• _YOUR GOAL_: Your job is to set down the stretch of entries that opens with the line containing "Nenhum | ✅ **@ + ✉️** |" and closes with the line containing "- 🎯 **Feedback". Keep both end lines, copy each exactly, and add nothing.

- - -

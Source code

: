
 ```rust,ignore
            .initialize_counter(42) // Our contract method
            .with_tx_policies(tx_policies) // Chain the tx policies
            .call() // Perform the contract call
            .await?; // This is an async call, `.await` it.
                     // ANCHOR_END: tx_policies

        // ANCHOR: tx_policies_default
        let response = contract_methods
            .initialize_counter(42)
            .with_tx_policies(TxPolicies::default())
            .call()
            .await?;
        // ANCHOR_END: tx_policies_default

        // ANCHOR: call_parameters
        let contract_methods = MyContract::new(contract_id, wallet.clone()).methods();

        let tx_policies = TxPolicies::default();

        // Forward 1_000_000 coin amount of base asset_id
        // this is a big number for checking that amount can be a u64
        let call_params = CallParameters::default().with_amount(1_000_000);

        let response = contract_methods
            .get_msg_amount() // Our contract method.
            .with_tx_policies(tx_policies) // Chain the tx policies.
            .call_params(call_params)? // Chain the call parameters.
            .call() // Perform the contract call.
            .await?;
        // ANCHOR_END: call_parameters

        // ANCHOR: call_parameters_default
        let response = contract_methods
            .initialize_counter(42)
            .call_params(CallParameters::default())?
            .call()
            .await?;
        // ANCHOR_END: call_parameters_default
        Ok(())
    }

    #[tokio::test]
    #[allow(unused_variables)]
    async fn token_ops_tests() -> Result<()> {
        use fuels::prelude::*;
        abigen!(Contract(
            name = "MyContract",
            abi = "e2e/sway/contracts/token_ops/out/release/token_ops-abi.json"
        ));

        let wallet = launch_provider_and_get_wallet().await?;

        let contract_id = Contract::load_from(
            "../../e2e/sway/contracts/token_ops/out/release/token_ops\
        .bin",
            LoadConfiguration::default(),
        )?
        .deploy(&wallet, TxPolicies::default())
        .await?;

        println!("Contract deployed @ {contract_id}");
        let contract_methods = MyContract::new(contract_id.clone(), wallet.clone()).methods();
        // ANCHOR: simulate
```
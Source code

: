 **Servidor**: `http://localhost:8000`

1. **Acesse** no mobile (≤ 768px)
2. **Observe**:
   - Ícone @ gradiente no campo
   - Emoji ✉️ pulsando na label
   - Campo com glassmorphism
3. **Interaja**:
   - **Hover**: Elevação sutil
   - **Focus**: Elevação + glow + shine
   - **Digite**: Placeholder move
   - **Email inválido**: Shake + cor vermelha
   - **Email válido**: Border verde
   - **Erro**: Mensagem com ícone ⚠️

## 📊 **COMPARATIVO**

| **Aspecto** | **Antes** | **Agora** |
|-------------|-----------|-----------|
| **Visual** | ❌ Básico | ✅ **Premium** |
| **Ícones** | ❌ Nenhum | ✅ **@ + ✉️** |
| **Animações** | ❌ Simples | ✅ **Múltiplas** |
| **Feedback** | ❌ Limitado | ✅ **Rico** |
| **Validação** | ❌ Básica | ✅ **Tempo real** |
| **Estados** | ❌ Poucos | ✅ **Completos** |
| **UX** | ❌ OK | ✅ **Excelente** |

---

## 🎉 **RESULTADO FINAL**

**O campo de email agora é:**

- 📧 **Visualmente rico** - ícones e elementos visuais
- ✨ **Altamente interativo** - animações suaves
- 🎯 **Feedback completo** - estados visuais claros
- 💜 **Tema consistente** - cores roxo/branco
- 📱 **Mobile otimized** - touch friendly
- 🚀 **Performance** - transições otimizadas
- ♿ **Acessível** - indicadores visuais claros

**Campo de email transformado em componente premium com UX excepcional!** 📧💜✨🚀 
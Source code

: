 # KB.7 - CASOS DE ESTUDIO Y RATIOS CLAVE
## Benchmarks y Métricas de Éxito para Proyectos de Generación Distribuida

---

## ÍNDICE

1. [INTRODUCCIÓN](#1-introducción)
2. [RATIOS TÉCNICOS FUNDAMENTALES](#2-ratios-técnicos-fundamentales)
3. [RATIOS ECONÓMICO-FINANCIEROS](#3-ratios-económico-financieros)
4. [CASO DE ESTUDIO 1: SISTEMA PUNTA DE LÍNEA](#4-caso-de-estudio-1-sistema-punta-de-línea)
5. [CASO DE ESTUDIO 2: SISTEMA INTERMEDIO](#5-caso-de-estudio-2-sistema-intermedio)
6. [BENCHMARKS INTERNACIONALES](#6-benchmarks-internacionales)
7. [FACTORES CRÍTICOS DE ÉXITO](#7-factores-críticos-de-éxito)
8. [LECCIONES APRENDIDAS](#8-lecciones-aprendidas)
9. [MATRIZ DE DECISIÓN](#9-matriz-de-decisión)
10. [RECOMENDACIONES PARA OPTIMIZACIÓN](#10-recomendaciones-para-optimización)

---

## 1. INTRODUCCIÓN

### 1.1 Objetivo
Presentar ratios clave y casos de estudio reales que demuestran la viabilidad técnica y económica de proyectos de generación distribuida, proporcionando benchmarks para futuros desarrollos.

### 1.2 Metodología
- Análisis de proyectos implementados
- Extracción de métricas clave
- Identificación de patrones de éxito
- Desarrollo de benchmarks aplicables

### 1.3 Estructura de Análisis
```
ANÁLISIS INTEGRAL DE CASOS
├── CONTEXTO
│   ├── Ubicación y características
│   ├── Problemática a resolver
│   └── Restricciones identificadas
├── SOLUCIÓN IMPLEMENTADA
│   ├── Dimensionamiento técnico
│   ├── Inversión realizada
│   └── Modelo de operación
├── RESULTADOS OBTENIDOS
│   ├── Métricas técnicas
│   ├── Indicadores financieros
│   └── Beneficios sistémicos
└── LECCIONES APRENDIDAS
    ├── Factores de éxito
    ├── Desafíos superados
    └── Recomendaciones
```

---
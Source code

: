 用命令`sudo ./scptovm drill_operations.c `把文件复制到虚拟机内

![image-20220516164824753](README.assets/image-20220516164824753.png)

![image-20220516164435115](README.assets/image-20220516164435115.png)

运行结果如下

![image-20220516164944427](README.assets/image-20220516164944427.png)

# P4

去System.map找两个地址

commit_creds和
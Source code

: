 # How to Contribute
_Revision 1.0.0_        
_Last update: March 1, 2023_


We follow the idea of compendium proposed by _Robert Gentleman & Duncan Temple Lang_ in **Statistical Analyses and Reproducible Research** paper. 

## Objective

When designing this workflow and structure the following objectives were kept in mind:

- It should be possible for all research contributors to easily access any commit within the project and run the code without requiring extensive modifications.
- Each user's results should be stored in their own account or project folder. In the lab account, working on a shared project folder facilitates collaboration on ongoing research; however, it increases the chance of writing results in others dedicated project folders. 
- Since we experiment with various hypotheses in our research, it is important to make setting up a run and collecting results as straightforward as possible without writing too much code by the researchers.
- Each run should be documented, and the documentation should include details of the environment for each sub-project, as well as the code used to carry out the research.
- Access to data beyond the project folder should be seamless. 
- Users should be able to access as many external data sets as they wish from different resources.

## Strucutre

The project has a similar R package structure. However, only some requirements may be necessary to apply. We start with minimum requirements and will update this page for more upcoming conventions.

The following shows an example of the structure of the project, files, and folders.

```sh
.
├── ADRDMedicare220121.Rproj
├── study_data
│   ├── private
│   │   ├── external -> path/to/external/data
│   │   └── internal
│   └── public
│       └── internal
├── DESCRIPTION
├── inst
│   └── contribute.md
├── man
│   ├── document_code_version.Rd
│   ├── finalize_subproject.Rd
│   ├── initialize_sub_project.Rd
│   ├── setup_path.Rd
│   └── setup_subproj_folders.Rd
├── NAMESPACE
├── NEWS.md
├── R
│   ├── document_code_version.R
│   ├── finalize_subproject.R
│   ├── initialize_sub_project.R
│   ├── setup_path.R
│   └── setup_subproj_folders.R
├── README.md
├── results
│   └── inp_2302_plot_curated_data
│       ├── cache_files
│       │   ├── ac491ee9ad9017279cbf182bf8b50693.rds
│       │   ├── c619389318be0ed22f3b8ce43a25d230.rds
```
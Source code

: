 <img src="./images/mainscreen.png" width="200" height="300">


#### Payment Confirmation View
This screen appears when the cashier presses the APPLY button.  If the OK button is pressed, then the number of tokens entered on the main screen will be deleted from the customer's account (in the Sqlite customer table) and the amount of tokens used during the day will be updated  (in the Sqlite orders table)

- - -

• _TASK OUTPUT_:
| **Ícones** | ❌ Nenhum | ✅ **@ + ✉️** |
| **Animações** | ❌ Simples | ✅ **Múltiplas** |
| **Feedback** | ❌ Limitado | ✅ **Rico** |
| **Validação** | ❌ Básica | ✅ **Tempo real** |
| **Estados** | ❌ Poucos | ✅ **Completos** |
| **UX** | ❌ OK | ✅ **Excelente** |

---

## 🎉 **RESULTADO FINAL**

**O campo de email agora é:**

- 📧 **Visualmente rico** - ícones e elementos visuais
- ✨ **Altamente interativo** - animações suaves
- 🎯 **Feedback completo** - estados visuais claros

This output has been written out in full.